▶ [PROBLEM DESCRIPTION] When you reach the line containing "High-End Foot Rests" in the records below, start copying exactly, and stop once you have copied the line containing "<li>The manufacture, production, sales, future".

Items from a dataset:
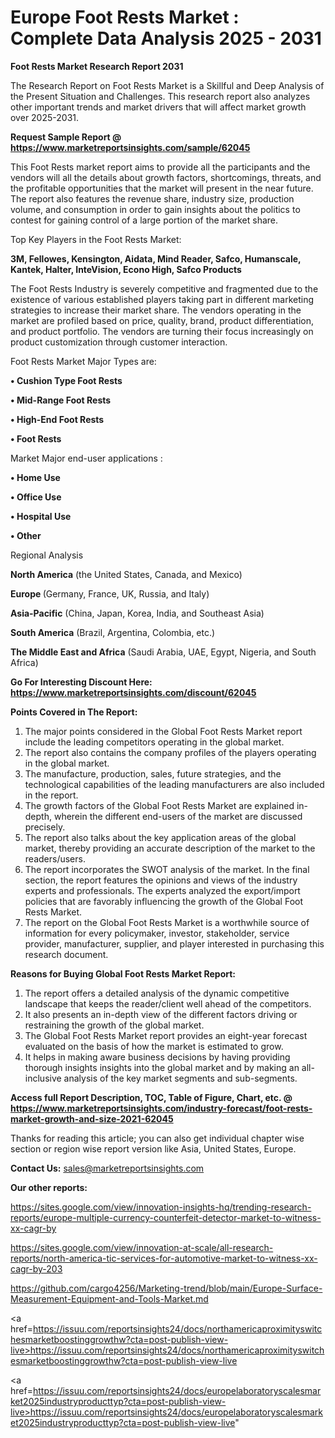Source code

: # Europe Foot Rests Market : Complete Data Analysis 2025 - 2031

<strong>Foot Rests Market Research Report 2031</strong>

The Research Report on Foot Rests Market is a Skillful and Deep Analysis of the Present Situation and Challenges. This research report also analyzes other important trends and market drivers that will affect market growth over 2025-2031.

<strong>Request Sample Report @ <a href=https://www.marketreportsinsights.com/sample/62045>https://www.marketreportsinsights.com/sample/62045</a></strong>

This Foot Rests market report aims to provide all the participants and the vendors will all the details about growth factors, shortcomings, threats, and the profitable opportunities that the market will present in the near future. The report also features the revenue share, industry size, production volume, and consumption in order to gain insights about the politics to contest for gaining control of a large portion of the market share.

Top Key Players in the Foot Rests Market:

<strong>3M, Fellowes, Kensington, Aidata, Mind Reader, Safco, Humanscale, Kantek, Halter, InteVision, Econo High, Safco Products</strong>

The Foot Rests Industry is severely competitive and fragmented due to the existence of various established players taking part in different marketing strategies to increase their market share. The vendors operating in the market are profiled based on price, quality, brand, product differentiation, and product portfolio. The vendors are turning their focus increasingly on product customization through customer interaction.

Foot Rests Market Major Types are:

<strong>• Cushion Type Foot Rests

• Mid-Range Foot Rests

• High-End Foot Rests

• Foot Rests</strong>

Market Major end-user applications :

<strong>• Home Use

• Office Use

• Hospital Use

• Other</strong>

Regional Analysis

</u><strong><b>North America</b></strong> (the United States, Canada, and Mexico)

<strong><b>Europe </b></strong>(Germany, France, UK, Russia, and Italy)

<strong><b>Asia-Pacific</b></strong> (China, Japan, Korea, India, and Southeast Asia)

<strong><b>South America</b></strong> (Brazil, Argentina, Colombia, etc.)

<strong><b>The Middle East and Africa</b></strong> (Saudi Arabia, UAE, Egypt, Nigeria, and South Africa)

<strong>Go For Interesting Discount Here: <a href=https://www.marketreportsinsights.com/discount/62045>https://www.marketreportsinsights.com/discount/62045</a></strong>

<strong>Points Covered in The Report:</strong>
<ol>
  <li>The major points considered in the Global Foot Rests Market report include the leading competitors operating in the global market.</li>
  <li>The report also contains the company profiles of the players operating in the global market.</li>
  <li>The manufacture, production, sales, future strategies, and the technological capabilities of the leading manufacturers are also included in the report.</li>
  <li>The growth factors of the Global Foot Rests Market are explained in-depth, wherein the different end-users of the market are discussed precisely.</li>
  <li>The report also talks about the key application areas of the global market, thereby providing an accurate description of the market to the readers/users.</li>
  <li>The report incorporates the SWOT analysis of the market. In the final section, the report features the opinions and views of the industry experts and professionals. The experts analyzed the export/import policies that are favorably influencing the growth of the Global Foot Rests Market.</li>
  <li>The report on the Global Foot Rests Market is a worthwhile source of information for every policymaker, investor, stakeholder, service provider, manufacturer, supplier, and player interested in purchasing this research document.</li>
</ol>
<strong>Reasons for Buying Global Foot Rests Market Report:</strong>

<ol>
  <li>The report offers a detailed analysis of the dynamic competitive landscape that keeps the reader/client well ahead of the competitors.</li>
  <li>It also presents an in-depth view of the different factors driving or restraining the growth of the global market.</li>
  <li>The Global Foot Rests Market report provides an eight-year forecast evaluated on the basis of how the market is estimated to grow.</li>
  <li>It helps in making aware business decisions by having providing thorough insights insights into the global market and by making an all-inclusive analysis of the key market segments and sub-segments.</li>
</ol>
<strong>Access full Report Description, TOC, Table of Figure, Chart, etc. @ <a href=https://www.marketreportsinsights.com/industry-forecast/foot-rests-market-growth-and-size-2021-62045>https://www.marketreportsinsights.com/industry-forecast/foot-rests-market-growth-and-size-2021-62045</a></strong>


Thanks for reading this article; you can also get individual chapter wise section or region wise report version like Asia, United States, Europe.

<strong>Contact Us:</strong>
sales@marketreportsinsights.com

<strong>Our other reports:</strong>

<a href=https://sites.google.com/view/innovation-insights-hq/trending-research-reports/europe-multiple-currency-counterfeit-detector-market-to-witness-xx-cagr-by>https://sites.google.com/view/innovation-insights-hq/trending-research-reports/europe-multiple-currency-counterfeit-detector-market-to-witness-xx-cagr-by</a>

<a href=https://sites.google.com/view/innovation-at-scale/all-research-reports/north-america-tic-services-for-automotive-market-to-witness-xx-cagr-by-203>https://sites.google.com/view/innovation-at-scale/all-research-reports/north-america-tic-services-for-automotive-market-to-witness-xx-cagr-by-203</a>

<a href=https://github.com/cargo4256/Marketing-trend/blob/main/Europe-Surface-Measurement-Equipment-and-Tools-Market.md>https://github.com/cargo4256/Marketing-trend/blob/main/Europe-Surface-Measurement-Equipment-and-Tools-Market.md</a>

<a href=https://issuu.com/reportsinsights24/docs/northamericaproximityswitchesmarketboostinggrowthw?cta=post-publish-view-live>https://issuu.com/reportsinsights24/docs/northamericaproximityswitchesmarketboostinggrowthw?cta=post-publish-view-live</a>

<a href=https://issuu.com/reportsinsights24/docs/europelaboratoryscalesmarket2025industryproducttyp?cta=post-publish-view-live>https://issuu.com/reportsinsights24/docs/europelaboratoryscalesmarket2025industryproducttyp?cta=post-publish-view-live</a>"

▶ [ANSWER TO THE PROBLEM]
• High-End Foot Rests

• Foot Rests</strong>

Market Major end-user applications :

<strong>• Home Use

• Office Use

• Hospital Use

• Other</strong>

Regional Analysis

</u><strong><b>North America</b></strong> (the United States, Canada, and Mexico)

<strong><b>Europe </b></strong>(Germany, France, UK, Russia, and Italy)

<strong><b>Asia-Pacific</b></strong> (China, Japan, Korea, India, and Southeast Asia)

<strong><b>South America</b></strong> (Brazil, Argentina, Colombia, etc.)

<strong><b>The Middle East and Africa</b></strong> (Saudi Arabia, UAE, Egypt, Nigeria, and South Africa)

<strong>Go For Interesting Discount Here: <a href=https://www.marketreportsinsights.com/discount/62045>https://www.marketreportsinsights.com/discount/62045</a></strong>

<strong>Points Covered in The Report:</strong>
<ol>
  <li>The major points considered in the Global Foot Rests Market report include the leading competitors operating in the global market.</li>
  <li>The report also contains the company profiles of the players operating in the global market.</li>
  <li>The manufacture, production, sales, future strategies, and the technological capabilities of the leading manufacturers are also included in the report.</li>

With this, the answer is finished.